What else can I say to properly express the depth of my revulsion?
Out came the mousetraps that had moved to the house since our new cat Jonas had moved into the barn.
I dabbed some peanut butter on two traps, and we left the house, in hopes that, in our absence, the creatures would look for breakfast and find their maker.
That was not to happen.
When I returned about half an hour later, the traps still had peanut butter and no mice.
I used one of those long-handled pickers to methodically grab boxes of graham crackers, packages of yeast and other packaged items that had been stacked near the microwave.
I brought out the cleaning agents and scoured the stove, the counter and every place those dirty things could have left their tracks. The good news is that we did not find much mouse fecal matter.
That means they haven't been invading for very long.
During my cleaning binge, John Fuller came. He was supposed to come this morning, but his schedule had opened up and allowed him to drive to my place yesterday instead.
"Do you have time?" he asked. John had come to replace Heather's lost shoe.
A litany of complaining along with "yes, I do have time," flew his direction from my mouth.
"Oh, yes," he said, "it's getting cold at night and they're moving inside." John had told me earlier about his annual mousetrap line which he sets up every year about this time in his house.
"Oh, they love it near our hot water tank," he told me yesterday.
John says he sets up the line and after a few days activity stops, and he's good for another year.
After John finished with Heather and left, I sent a note to Bill.
"Bring home more mousetraps," it read. Bill complied.

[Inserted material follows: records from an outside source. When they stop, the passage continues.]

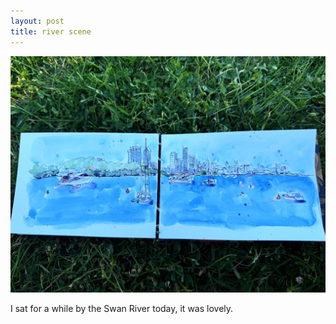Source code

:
 ```yaml
---
layout: post
title: river scene
---
```

![GitHub Image](/images/riveredited.jpg)

I sat for a while by the Swan River today, it was lovely.

 
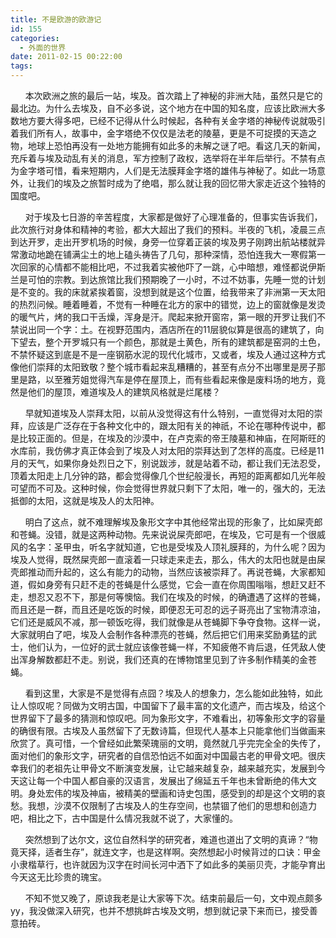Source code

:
 ```yaml
---
title: 不是欧游的欧游记
id: 155
categories:
  - 外面的世界
date: 2011-02-15 00:22:00
tags:
---
```


&nbsp;&nbsp;&nbsp;&nbsp;&nbsp; 本次欧洲之旅的最后一站，埃及。首次踏上了神秘的非洲大陆，虽然只是它的最北边。为什么去埃及，自不必多说，这个地方在中国的知名度，应该比欧洲大多数地方要大得多吧，已经不记得从什么时候起，各种有关金字塔的神秘传说就吸引着我们所有人，故事中，金字塔绝不仅仅是法老的陵墓，更是不可捉摸的天造之物，地球上恐怕再没有一处地方能拥有如此多的未解之谜了吧。看这几天的新闻，充斥着与埃及动乱有关的消息，军方控制了政权，选举将在半年后举行。不禁有点为金字塔可惜，看来短期内，人们是无法膜拜金字塔的雄伟与神秘了。如此一场意外，让我们的埃及之旅暂时成为了绝唱，那么就让我的回忆带大家走近这个独特的国度吧。

&nbsp;&nbsp;&nbsp;&nbsp;&nbsp; 对于埃及七日游的辛苦程度，大家都是做好了心理准备的，但事实告诉我们，此次旅行对身体和精神的考验，都大大超出了我们的预料。半夜的飞机，凌晨三点到达开罗，走出开罗机场的时候，身旁一位穿着正装的埃及男子刚跨出航站楼就异常激动地跪在铺满尘土的地上磕头祷告了几句，那种深情，恐怕连我大一寒假第一次回家的心情都不能相比吧，不过我着实被他吓了一跳，心中暗想，难怪都说伊斯兰是可怕的宗教。到达旅馆比我们预期晚了一小时，不过不妨事，先睡一觉的计划是不变的。我的床就紧挨着窗，没想到就是这个位置，给我带来了非洲第一天太阳的热烈问候。睡着睡着，不觉有一种睡在北方的家中的错觉，边上的窗就像是发烫的暖气片，烤的我口干舌燥，浑身是汗。爬起来掀开窗帘，第一眼的开罗让我们不禁说出同一个字：土。在视野范围内，酒店所在的11层貌似算是很高的建筑了，向下望去，整个开罗城只有一个颜色，那就是土黄色，所有的建筑都是窑洞的土色，不禁怀疑这到底是不是一座钢筋水泥的现代化城市，又或者，埃及人通过这种方式像他们崇拜的太阳致敬？整个城市看起来乱糟糟的，甚至有点分不出哪里是房子那里是路，以至雅芳姐觉得汽车是停在屋顶上，而有些看起来像是废料场的地方，竟然是他们的屋顶，难道埃及人的建筑风格就是烂尾楼？

&nbsp;&nbsp;&nbsp;&nbsp;&nbsp; 早就知道埃及人崇拜太阳，以前从没觉得这有什么特别，一直觉得对太阳的崇拜，应该是广泛存在于各种文化中的，跟太阳有关的神祇，不论在哪种传说中，都是比较正面的。但是，在埃及的沙漠中，在卢克索的帝王陵墓和神庙，在阿斯旺的水库前，我仿佛才真正体会到了埃及人对太阳的崇拜达到了怎样的高度。已经是11月的天气，如果你身处烈日之下，别说跋涉，就是站着不动，都让我们无法忍受，顶着太阳走上几分钟的路，都会觉得像几个世纪般漫长，再短的距离都如几光年般可望而不可及。这种时候，你会觉得世界就只剩下了太阳，唯一的，强大的，无法抵御的太阳，这就是埃及人的太阳神。

&nbsp;&nbsp;&nbsp;&nbsp;&nbsp; 明白了这点，就不难理解埃及象形文字中其他经常出现的形象了，比如屎壳郎和苍蝇。没错，就是这两种动物。先来说说屎壳郎吧，在埃及，它可是有一个很威风的名字：圣甲虫，听名字就知道，它也是受埃及人顶礼膜拜的，为什么呢？因为埃及人觉得，既然屎壳郎一直滚着一只球走来走去，那么，伟大的太阳也就是由屎壳郎推动而升起的，这么有能力的动物，当然应该被崇拜了。再说苍蝇，大家都知道，假如身旁有只赶不走的苍蝇是什么感觉，它会一直在你周围嗡嗡，想赶又赶不走，想忍又忍不下，那是何等懊恼。我们在埃及的时候，的确遭遇了这样的苍蝇，而且还是一群，而且还是吃饭的时候，即便忍无可忍的远子哥亮出了宝物清凉油，它们还是威风不减，那一顿饭吃得，我们就像是从苍蝇脚下争夺食物。这样一说，大家就明白了吧，埃及人会制作各种漂亮的苍蝇，然后把它们用来奖励勇猛的武士，他们认为，一位好的武士就应该像苍蝇一样，不知疲倦不肯后退，任凭敌人使出浑身解数都赶不走。别说，我们还真的在博物馆里见到了许多制作精美的金苍蝇。

&nbsp;&nbsp;&nbsp;&nbsp;&nbsp; 看到这里，大家是不是觉得有点囧？埃及人的想象力，怎么能如此独特，如此让人惊叹呢？同做为文明古国，中国留下了最丰富的文化遗产，而古埃及，给这个世界留下了最多的猜测和惊叹吧。同为象形文字，不难看出，初等象形文字的容量的确很有限。古埃及人虽然留下了无数诗篇，但现代人基本上只能拿他们当做画来欣赏了。真可惜，一个曾经如此繁荣瑰丽的文明，竟然就几乎完完全全的失传了，面对他们的象形文字，研究者的自信恐怕远不如面对中国最古老的甲骨文吧。很庆幸我们的老祖先让甲骨文不断演变发展，让它越来越复杂，越来越充实，发展到今天这让每一个中国人都自豪的汉语言，发展出了绵延五千年也未曾断绝的伟大文明。身处宏伟的埃及神庙，被精美的壁画和诗史包围，感受到的却是这个文明的哀愁。我想，沙漠不仅限制了古埃及人的生存空间，也禁锢了他们的思想和创造力吧，相比之下，古中国是什么情况我就不说了，大家懂的。

&nbsp;&nbsp;&nbsp;&nbsp;&nbsp; 突然想到了达尔文，这位自然科学的研究者，难道也道出了文明的真谛？&ldquo;物竟天择，适者生存&rdquo;，就连文字，也是这样啊。突然想起小时候背过的口诀：甲金小隶楷草行，也许就因为汉字在时间长河中洒下了如此多的美丽贝壳，才能孕育出今天这无比珍贵的瑰宝。

&nbsp;&nbsp;&nbsp;&nbsp;&nbsp; 不知不觉又晚了，原谅我老是让大家等下次。结束前最后一句，文中观点颇多yy，我没做深入研究，也并不想挑衅古埃及文明，想到就记录下来而已，接受善意拍砖。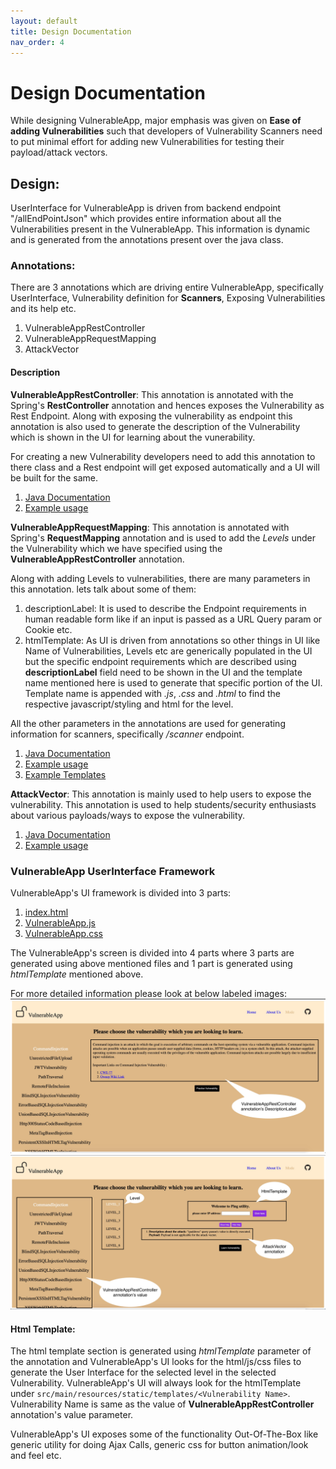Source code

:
 ```yaml
---
layout: default
title: Design Documentation
nav_order: 4
---
```

# Design Documentation

While designing VulnerableApp, major emphasis was given on **Ease of adding Vulnerabilities** such that developers of Vulnerability Scanners need to put minimal effort for adding new Vulnerabilities for testing their payload/attack vectors.

## Design:
UserInterface for VulnerableApp is driven from backend endpoint "/allEndPointJson" which provides entire information about all the Vulnerabilities present in the VulnerableApp. This information is dynamic and is generated from the annotations present over the java class.

### Annotations:
There are 3 annotations which are driving entire VulnerableApp, specifically UserInterface, Vulnerability definition for **Scanners**, Exposing Vulnerabilities and its help etc.

1. VulnerableAppRestController
2. VulnerableAppRequestMapping
3. AttackVector

#### Description
**VulnerableAppRestController**: 
This annotation is annotated with the Spring's **RestController** annotation and hences exposes the Vulnerability as Rest Endpoint. 
Along with exposing the vulnerability as endpoint this annotation is also used to generate the description of the Vulnerability which is shown in the UI for learning about the vunerability.

For creating a new Vulnerability developers need to add this annotation to there class and a Rest endpoint will get exposed automatically and a UI will be built for the same.

1. [Java Documentation](https://github.com/SasanLabs/VulnerableApp/blob/master/src/main/java/org/sasanlabs/internal/utility/annotations/VulnerableAppRestController.java)
2. [Example usage](https://github.com/SasanLabs/VulnerableApp/blob/master/src/main/java/org/sasanlabs/service/vulnerability/pathTraversal/PathTraversalVulnerability.java)

**VulnerableAppRequestMapping**:
This annotation is annotated with Spring's **RequestMapping** annotation and is used to add the *Levels* under the Vulnerability which we have specified using the **VulnerableAppRestController** annotation.

Along with adding Levels to vulnerabilities, there are many parameters in this annotation. 
lets talk about some of them:
1. descriptionLabel: It is used to describe the Endpoint requirements in human readable form like if an input is passed as a URL Query param or Cookie etc.
2. htmlTemplate: As UI is driven from annotations so other things in UI like Name of Vulnerabilities, Levels etc are generically populated in the UI but the specific endpoint requirements which are described using **descriptionLabel** field need to be shown in the UI and the template name mentioned here is used to generate that specific portion of the UI. Template name is appended with *.js*, *.css* and *.html* to find the respective javascript/styling and html for the level.

All the other parameters in the annotations are used for generating information for scanners, specifically */scanner* endpoint. 
1. [Java Documentation](https://github.com/SasanLabs/VulnerableApp/blob/master/src/main/java/org/sasanlabs/internal/utility/annotations/VulnerableAppRequestMapping.java)
2. [Example usage](https://github.com/SasanLabs/VulnerableApp/blob/master/src/main/java/org/sasanlabs/service/vulnerability/pathTraversal/PathTraversalVulnerability.java)
3. [Example Templates](https://github.com/SasanLabs/VulnerableApp/tree/master/src/main/resources/static/templates)

**AttackVector**:
This annotation is mainly used to help users to expose the vulnerability. This annotation is used to help students/security enthusiasts about various payloads/ways to expose the vulnerability.

1. [Java Documentation](https://github.com/SasanLabs/VulnerableApp/blob/master/src/main/java/org/sasanlabs/internal/utility/annotations/AttackVector.java)
2. [Example usage](https://github.com/SasanLabs/VulnerableApp/blob/master/src/main/java/org/sasanlabs/service/vulnerability/jwt/JWTVulnerability.java)

### VulnerableApp UserInterface Framework
VulnerableApp's UI framework is divided into 3 parts:
1. [index.html](https://github.com/SasanLabs/VulnerableApp/blob/master/src/main/resources/static/index.html) 
2. [VulnerableApp.js](https://github.com/SasanLabs/VulnerableApp/blob/master/src/main/resources/static/vulnerableApp.js)
3. [VulnerableApp.css](https://github.com/SasanLabs/VulnerableApp/blob/master/src/main/resources/static/vulnerableApp.css)

The VulnerableApp's screen is divided into 4 parts where 3 parts are generated using above mentioned files and 1 part is generated using *htmlTemplate* mentioned above.

For more detailed information please look at below labeled images:
![VulnerabilitySelection Page Description](/docs/Vulnerability%20list%20Description.jpg)
![VulnerabilityLevel Page Description](/docs/VulnerabilityLevel%20Description.jpg)

#### Html Template:
The html template section is generated using *htmlTemplate* parameter of the annotation and VulnerableApp's UI looks for the html/js/css files to generate the User Interface for the selected level in the selected Vulnerability.
VulnerableApp's UI will always look for the htmlTemplate under `src/main/resources/static/templates/<Vulnerability Name>`. Vulnerability Name is same as the value of **VulnerableAppRestController** annotation's value parameter.

VulnerableApp's UI exposes some of the functionality Out-Of-The-Box like generic utility for doing Ajax Calls, generic css for button animation/look and feel etc.
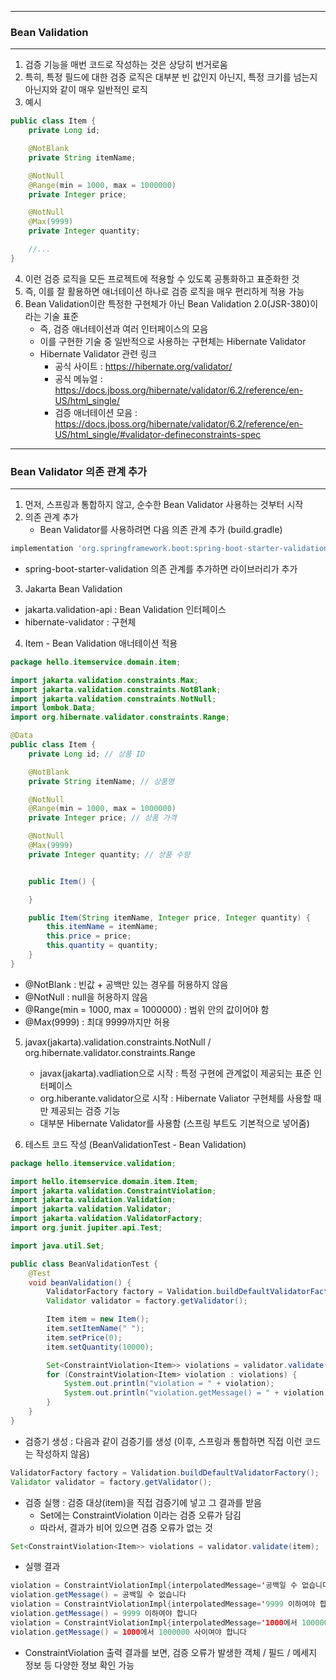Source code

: -----
### Bean Validation
-----
1. 검증 기능을 매번 코드로 작성하는 것은 상당히 번거로움
2. 특히, 특정 필드에 대한 검증 로직은 대부분 빈 값인지 아닌지, 특정 크기를 넘는지 아닌지와 같이 매우 일반적인 로직
3. 예시
```java
public class Item {
    private Long id;

    @NotBlank
    private String itemName;

    @NotNull
    @Range(min = 1000, max = 1000000)
    private Integer price;

    @NotNull
    @Max(9999)
    private Integer quantity;

    //...
}
```

4. 이런 검증 로직을 모든 프로젝트에 적용할 수 있도록 공통화하고 표준화한 것
5. 즉, 이를 잘 활용하면 애너테이션 하나로 검증 로직을 매우 편리하게 적용 가능
6. Bean Validation이란 특정한 구현체가 아닌 Bean Validation 2.0(JSR-380)이라는 기술 표준
   - 즉, 검증 애너테이션과 여러 인터페이스의 모음
   - 이를 구현한 기술 중 일반적으로 사용하는 구현체는 Hibernate Validator
   - Hibernate Validator 관련 링크
     + 공식 사이트 : https://hibernate.org/validator/
     + 공식 메뉴얼 : https://docs.jboss.org/hibernate/validator/6.2/reference/en-US/html_single/
     + 검증 애너테이션 모음 : https://docs.jboss.org/hibernate/validator/6.2/reference/en-US/html_single/#validator-defineconstraints-spec
    
-----
### Bean Validator 의존 관계 추가
-----
1. 먼저, 스프링과 통합하지 않고, 순수한 Bean Validator 사용하는 것부터 시작
2. 의존 관계 추가
   - Bean Validator를 사용하려면 다음 의존 관계 추가 (build.gradle)
```gradle
implementation 'org.springframework.boot:spring-boot-starter-validation'
```
  - spring-boot-starter-validation 의존 관계를 추가하면 라이브러리가 추가
3. Jakarta Bean Validation
  - jakarta.validation-api : Bean Validation 인터페이스
  - hibernate-validator : 구현체

4. Item - Bean Validation 애너테이션 적용
```java
package hello.itemservice.domain.item;

import jakarta.validation.constraints.Max;
import jakarta.validation.constraints.NotBlank;
import jakarta.validation.constraints.NotNull;
import lombok.Data;
import org.hibernate.validator.constraints.Range;

@Data
public class Item {
    private Long id; // 상품 ID

    @NotBlank
    private String itemName; // 상품명

    @NotNull
    @Range(min = 1000, max = 1000000)
    private Integer price; // 상품 가격

    @NotNull
    @Max(9999)
    private Integer quantity; // 상품 수량


    public Item() {

    }

    public Item(String itemName, Integer price, Integer quantity) {
        this.itemName = itemName;
        this.price = price;
        this.quantity = quantity;
    }
}
```
  - @NotBlank : 빈값 + 공백만 있는 경우를 허용하지 않음
  - @NotNull : null을 허용하지 않음
  - @Range(min = 1000, max = 1000000) : 범위 안의 값이어야 함
  - @Max(9999) : 최대 9999까지만 허용

5. javax(jakarta).validation.constraints.NotNull / org.hibernate.validator.constraints.Range
   - javax(jakarta).vadliation으로 시작 : 특정 구현에 관계없이 제공되는 표준 인터페이스
   - org.hiberante.validator으로 시작 : Hibernate Valiator 구현체를 사용할 때만 제공되는 검증 기능
   - 대부분 Hibernate Validator를 사용함 (스프링 부트도 기본적으로 넣어줌)

6. 테스트 코드 작성 (BeanValidationTest - Bean Validation)
```java
package hello.itemservice.validation;

import hello.itemservice.domain.item.Item;
import jakarta.validation.ConstraintViolation;
import jakarta.validation.Validation;
import jakarta.validation.Validator;
import jakarta.validation.ValidatorFactory;
import org.junit.jupiter.api.Test;

import java.util.Set;

public class BeanValidationTest {
    @Test
    void beanValidation() {
        ValidatorFactory factory = Validation.buildDefaultValidatorFactory();
        Validator validator = factory.getValidator();

        Item item = new Item();
        item.setItemName(" ");
        item.setPrice(0);
        item.setQuantity(10000);

        Set<ConstraintViolation<Item>> violations = validator.validate(item);
        for (ConstraintViolation<Item> violation : violations) {
            System.out.println("violation = " + violation);
            System.out.println("violation.getMessage() = " + violation.getMessage());
        }
    }
}
```

  - 검증기 생성 : 다음과 같이 검증기를 생성 (이후, 스프링과 통합하면 직접 이런 코드는 작성하지 않음)
```java
ValidatorFactory factory = Validation.buildDefaultValidatorFactory();
Validator validator = factory.getValidator();
```

  - 검증 실행 : 검증 대상(item)을 직접 검증기에 넣고 그 결과를 받음
    + Set에는 ConstraintViolation 이라는 검증 오류가 담김
    + 따라서, 결과가 비어 있으면 검증 오류가 없는 것
```java
Set<ConstraintViolation<Item>> violations = validator.validate(item);
```

  - 실행 결과
```java
violation = ConstraintViolationImpl{interpolatedMessage='공백일 수 없습니다', propertyPath=itemName, rootBeanClass=class hello.itemservice.domain.item.Item, messageTemplate='{jakarta.validation.constraints.NotBlank.message}'}
violation.getMessage() = 공백일 수 없습니다
violation = ConstraintViolationImpl{interpolatedMessage='9999 이하여야 합니다', propertyPath=quantity, rootBeanClass=class hello.itemservice.domain.item.Item, messageTemplate='{jakarta.validation.constraints.Max.message}'}
violation.getMessage() = 9999 이하여야 합니다
violation = ConstraintViolationImpl{interpolatedMessage='1000에서 1000000 사이여야 합니다', propertyPath=price, rootBeanClass=class hello.itemservice.domain.item.Item, messageTemplate='{org.hibernate.validator.constraints.Range.message}'}
violation.getMessage() = 1000에서 1000000 사이여야 합니다
```

  - ConstraintViolation 출력 결과를 보면, 검증 오류가 발생한 객체 / 필드 / 메세지 정보 등 다양한 정보 확인 가능
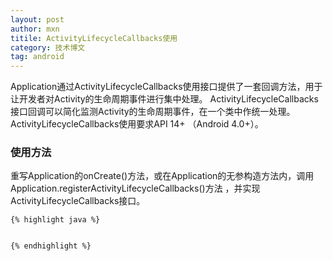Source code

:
 ```yaml
---
layout: post
author: mxn
titile: ActivityLifecycleCallbacks使用
category: 技术博文
tag: android
---
```


Application通过ActivityLifecycleCallbacks使用接口提供了一套回调方法，用于让开发者对Activity的生命周期事件进行集中处理。
ActivityLifecycleCallbacks接口回调可以简化监测Activity的生命周期事件，在一个类中作统一处理。
ActivityLifecycleCallbacks使用要求API 14+ （Android 4.0+）。

### 使用方法

重写Application的onCreate()方法，或在Application的无参构造方法内，调用Application.registerActivityLifecycleCallbacks()方法
，并实现ActivityLifecycleCallbacks接口。

<!-- more -->

    {% highlight java %}


    {% endhighlight %}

Last night seven loaded traps sat at strategic spots around our kitchen. I also put one in the hot-water-tank room.
This morning the kitchen traps were empty, except for the peanut butter. I opened the door to the hot-water-tank room and found the trap had been licked clean but not tripped.
"Load up one of those new ones," Bill suggested from the living room.
So I did. Then, I headed outside to take horses to pasture.
Five minutes later, Bill came outside.
"Got one," he yelled, flinging it into the barnyard.
"From where?" I asked.
"The hot-water tank room," he answered.
"Load up again," I said.
So, here we are, in early September, fighting another mouse invasion in our house for the third year in a row.
Both Bill and I wonder why we never saw one mouse in our house for the first two years we lived here.
Of course, during those first years, we did not have deer eating up the garden or mice eating the corn, for that matter.
I'm wondering if those five strands of electric fence surrounding the place and every single enclosure when the previous owners lived here has anything to do with keeping the thieving critters out.
I don't know the answer to why the mice show up here in multitudes, but I do know that these disgusting, dirty, destructive creatures bring out my killer instincts.
And, that's coming from a person who once held a pistol, pointed it at what I thought was a grouse and could not pull the trigger.
Turned out the "grouse" was a stump which was granted a stay of execution.
Not so with these mice!
1 comment:
time to bring Jonas inside???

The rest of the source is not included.